Glyoxylate metabolism and adaptation of Mycobacterium tuberculosis to survival under anaerobic conditions

Tuberculosis is characterized by periods in which the disease may be quiescent or even clinically inapparent, but in which tubercle bacilli persist and retain the potential to reactivate the disease. The present study was carried out in pursuit of an in vitro model which might contribute to the understanding of the physiology of nonreplicating persisters, with oxygen limitation used as the means of inducing this state. When actively growing aerated cultures of Mycobacterium tuberculosis were suddenly placed under anaerobic conditions the bacilli died rapidly, with a half-life of 10 h.

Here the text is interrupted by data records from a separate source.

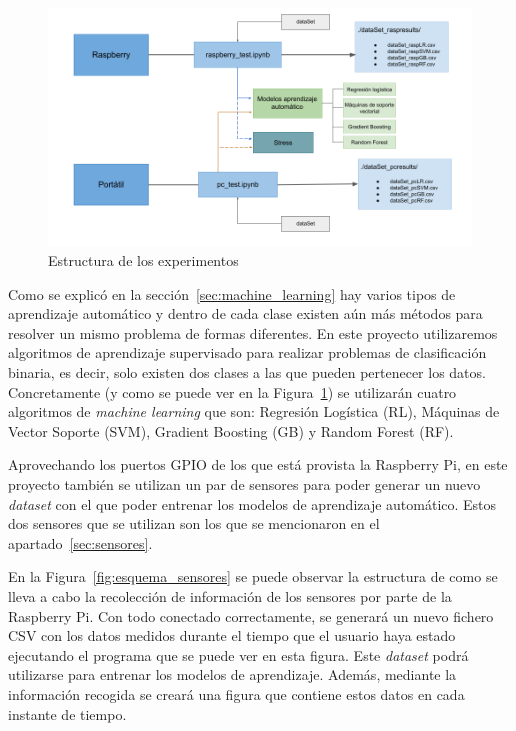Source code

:\documentclass[a4paper, 12pt]{book}
\begin{document}
\begin{figure}[htb]
  \centering
  \includegraphics[width=15cm, keepaspectratio]{img/arquitectura_general.png}
  \caption{Estructura de los experimentos}\label{fig:arquitectura}
\end{figure}

Como se explicó en la sección~\ref{sec:machine_learning} hay varios tipos de aprendizaje automático y dentro de cada clase existen aún más métodos para resolver un mismo problema de formas diferentes. En este proyecto utilizaremos algoritmos de aprendizaje supervisado para realizar problemas de clasificación binaria, es decir, solo existen dos clases a las que pueden pertenecer los datos. Concretamente (y como se puede ver en la Figura~\ref{fig:arquitectura}) se utilizarán cuatro algoritmos de \textit{machine learning} que son: Regresión Logística (RL), Máquinas de Vector Soporte (SVM), Gradient Boosting (GB) y Random Forest (RF).

Aprovechando los puertos GPIO de los que está provista la Raspberry Pi, en este proyecto también se utilizan un par de sensores para poder generar un nuevo \textit{dataset} con el que poder entrenar los modelos de aprendizaje automático. Estos dos sensores que se utilizan son los que se mencionaron en el apartado~\ref{sec:sensores}.

En la Figura~\ref{fig:esquema_sensores} se puede observar la estructura de como se lleva a cabo la recolección de información de los sensores por parte de la Raspberry Pi. Con todo conectado correctamente, se generará un nuevo fichero CSV con los datos medidos durante el tiempo que el usuario haya estado ejecutando el programa que se puede ver en esta figura. Este \textit{dataset} podrá utilizarse para entrenar los modelos de aprendizaje. Además, mediante la información recogida se creará una figura que contiene estos datos en cada instante de tiempo.
\end{document}
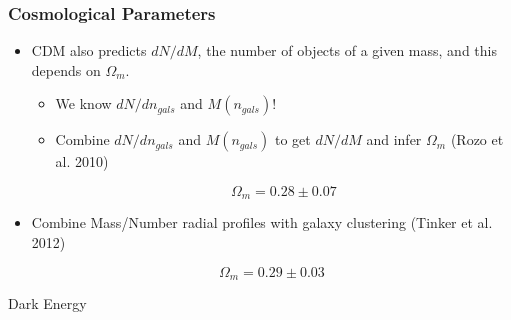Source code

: \documentclass{beamer}
\begin{document}
\frame
{
    \frametitle{Cosmological Parameters}
    \begin{itemize}

        \item CDM also predicts $dN/dM$, the number of objects of a given mass, and
            this depends on {\color{gold} $\Omega_m$}.

            \begin{itemize}
                \item We know $dN/dn_{gals}$ and $M(n_{gals})$!

                \item Combine  $dN/dn_{gals}$ and $M(n_{gals})$ to get $dN/dM$ and infer
                    $\Omega_m$
                    (Rozo et al. 2010)

                    {\color{gold}
                        \begin{equation}
                            \Omega_m = 0.28 \pm 0.07 \nonumber
                        \end{equation}
                    }
            \end{itemize}

        \item Combine Mass/Number radial profiles with galaxy clustering 
            (Tinker et al. 2012)

            {\color{gold}
                \begin{equation}
                    \Omega_m = 0.29 \pm 0.03 \nonumber
                \end{equation}
            }


    \end{itemize}
}

\frame
{

    {\Huge Dark Energy }

}
\end{document}
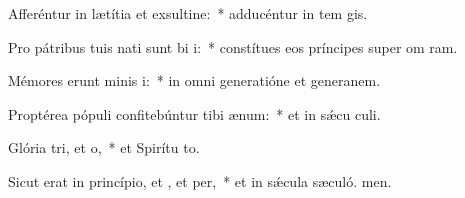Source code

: \item Afferéntur in lætítia et exsultine:~* adducéntur in tem gis.
\item Pro pátribus tuis nati sunt bi i:~* constítues eos príncipes super om ram.
\item Mémores erunt minis i:~* in omni generatióne et generanem.
\item Proptérea pópuli confitebúntur tibi  ænum:~* et in sǽcu culi.
\item Glória tri, et o,~* et Spirítu to.
\item Sicut erat in princípio, et , et per,~* et in sǽcula sæculó. men.
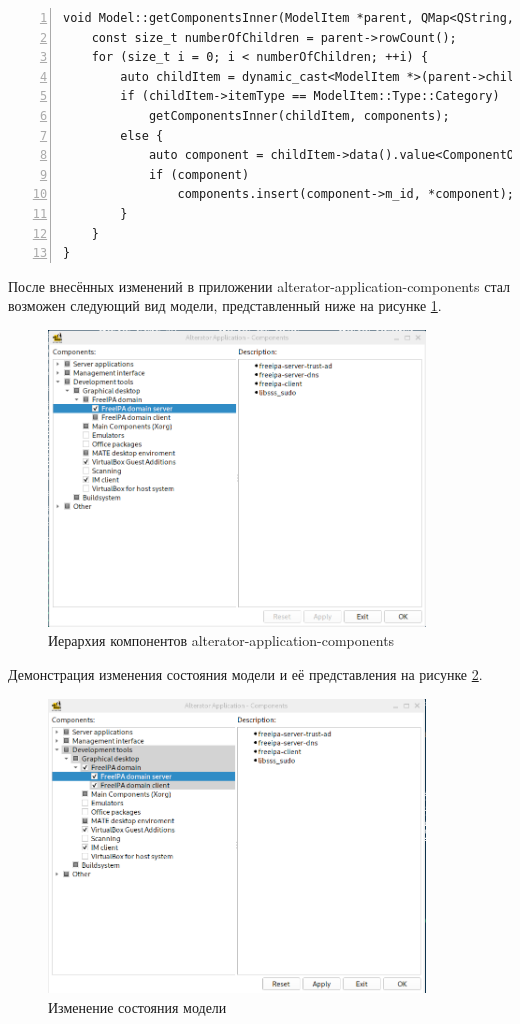 \documentclass[bachelor, och, pract]{SCWorks}
\begin{document}
\begin{Verbatim}[fontsize=\small,breaklines=true,numbers=left]
void Model::getComponentsInner(ModelItem *parent, QMap<QString, ComponentObject> &components) {
    const size_t numberOfChildren = parent->rowCount();
    for (size_t i = 0; i < numberOfChildren; ++i) {
        auto childItem = dynamic_cast<ModelItem *>(parent->child(i));
        if (childItem->itemType == ModelItem::Type::Category)
            getComponentsInner(childItem, components);
        else {
            auto component = childItem->data().value<ComponentObject *>();
            if (component)
                components.insert(component->m_id, *component);
        }
    }
}
\end{Verbatim}

После внесённых изменений в приложении alterator-application-components стал возможен следующий вид модели, представленный ниже на рисунке \ref{fig_1}.

\begin{figure}[!ht]
	\centering
	\includegraphics[width=10cm]{ierarchy.png}
	\caption{\label{fig_1}%
	Иерархия компонентов alterator-application-components}
\end{figure}

Демонстрация изменения состояния модели и её представления на рисунке \ref{fig_2}.

\begin{figure}[!ht]
	\centering
	\includegraphics[width=10cm]{ierarchy-changed.png}
	\caption{\label{fig_2}%
	Изменение состояния модели}
\end{figure}
\end{document}
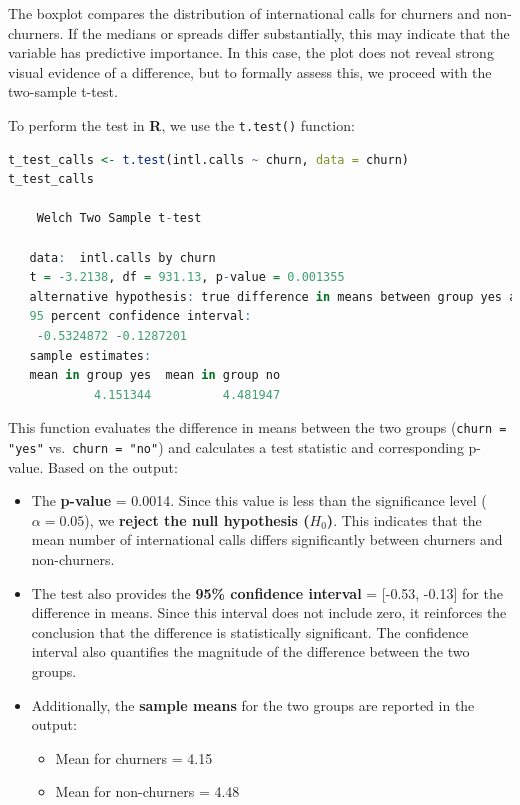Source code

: \documentclass[
]{book}
\newcommand{\passthrough}[1]{#1}
\providecommand{\tightlist}{%
  \setlength{\itemsep}{0pt}\setlength{\parskip}{0pt}}
\theoremstyle{definition}
\theoremstyle{definition}
\theoremstyle{definition}
\theoremstyle{definition}
\theoremstyle{remark}
\begin{document}
The boxplot compares the distribution of international calls for churners and non-churners. If the medians or spreads differ substantially, this may indicate that the variable has predictive importance. In this case, the plot does not reveal strong visual evidence of a difference, but to formally assess this, we proceed with the two-sample t-test.

To perform the test in \textbf{R}, we use the \passthrough{\lstinline!t.test()!} function:

\begin{lstlisting}[language=R]
t_test_calls <- t.test(intl.calls ~ churn, data = churn)
t_test_calls
   
    Welch Two Sample t-test
   
   data:  intl.calls by churn
   t = -3.2138, df = 931.13, p-value = 0.001355
   alternative hypothesis: true difference in means between group yes and group no is not equal to 0
   95 percent confidence interval:
    -0.5324872 -0.1287201
   sample estimates:
   mean in group yes  mean in group no 
            4.151344          4.481947
\end{lstlisting}

This function evaluates the difference in means between the two groups (\passthrough{\lstinline!churn = "yes"!} vs.~\passthrough{\lstinline!churn = "no"!}) and calculates a test statistic and corresponding p-value. Based on the output:

\begin{itemize}
\item
  The \textbf{p-value} = 0.0014. Since this value is less than the significance level (\(\alpha = 0.05\)), we \textbf{reject the null hypothesis (\(H_0\))}. This indicates that the mean number of international calls differs significantly between churners and non-churners.
\item
  The test also provides the \textbf{95\% confidence interval} = {[}-0.53, -0.13{]} for the difference in means. Since this interval does not include zero, it reinforces the conclusion that the difference is statistically significant. The confidence interval also quantifies the magnitude of the difference between the two groups.
\item
  Additionally, the \textbf{sample means} for the two groups are reported in the output:

  \begin{itemize}
  \tightlist
  \item
    Mean for churners = 4.15\\
  \item
    Mean for non-churners = 4.48
  \end{itemize}
\end{itemize}
\end{document}
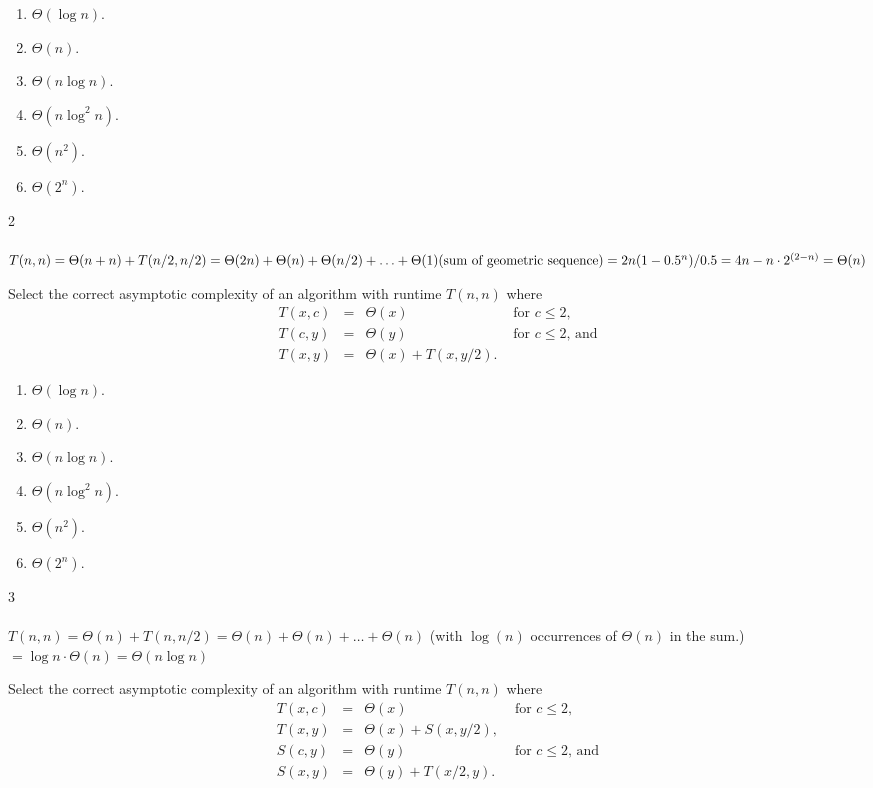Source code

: \documentclass[12pt,twoside]{article}
\begin{document}
\begin{problems}
\begin{problemparts}
\begin{enumerate}
\item $\Theta(\log n)$.
\item $\Theta(n)$.
\item $\Theta(n \log n)$.
\item $\Theta(n \log^2 n)$.
\item $\Theta(n^2)$.
\item $\Theta(2^n)$.
\end{enumerate}

\ifsolution \solution{}
2
\\
\\
$T(n,n)=\Theta(n+n)+T(n/2,n/2)=\Theta(2n)+\Theta(n)+\Theta(n/2)+\ldots
+\Theta(1)\\
(\text{sum of geometric sequence})=2n(1-0.5^n)/0.5=4n-n\cdot 2^{(2-n)}=\Theta(n)$
\\
\fi

\problempart {}
Select the correct asymptotic complexity
of an algorithm with runtime $T(n, n)$
where 
$$
\begin{array}{rcll}
T(x, c) &=& \Theta(x) & \textrm{ for $c \le 2$}, \\
T(c, y) &=& \Theta(y) & \textrm{ for $c \le 2$, and} \\
T(x, y) &=& \Theta(x) + T(x, y / 2).
\end{array}
$$

\begin{enumerate}
\item $\Theta(\log n)$.
\item $\Theta(n)$.
\item $\Theta(n \log n)$.
\item $\Theta(n \log^2 n)$.
\item $\Theta(n^2)$.
\item $\Theta(2^n)$.
\end{enumerate}

\ifsolution \solution{}
3
\\
\\
$T(n,n)=\Theta(n)+T(n,n/2)=\Theta(n)+\Theta(n)+\ldots+\Theta(n)$ ({with $\log (n)$ occurrences of} $\Theta(n)$ in the sum.)$=\log n \cdot\Theta(n)=\Theta(n\log n)$
\\
\fi

\problempart {}
Select the correct asymptotic complexity
of an algorithm with runtime $T(n, n)$
where 
$$
\begin{array}{rcll}
T(x, c) &=& \Theta(x) & \textrm{ for $c \le 2$}, \\
T(x, y) &=& \Theta(x) + S(x, y / 2), \\
S(c, y) &=& \Theta(y) & \textrm{ for $c \le 2$, and} \\
S(x, y) &=& \Theta(y) + T(x / 2, y).
\end{array}
$$


\end{problemparts}
\end{problems}
\end{document}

When the bacilli were grown in liquid medium without agitation, they adapted to the microaerophilic conditions encountered in the sediment; the adapted bacilli in the sediment did not replicate there but were tolerant of anaerobiosis, exhibiting a half-life of 116 h. Among the early events associated with the adaptation were the synthesis of an antigen designated URB, the function of which is not known, and a fourfold increase in isocitrate lyase activity. The bacilli later exhibited a 10-fold increase in synthesis of a glycine dehydrogenase that catalyzes the reductive amination of glyoxylate, concomitantly oxidizing NADH to NAD. Specific activities of other enzymes studied were either not affected or moderately diminished in the sedimented bacilli. It is proposed that the glyoxylate synthesis in this model serves mainly to provide a substrate for the regeneration of NAD that may be required for the orderly completion of the final cycle of bacillary replication before oxygen limitation stops growth completely. This orderly shutdown is essential to continued survival of M. tuberculosis in a quiescent form.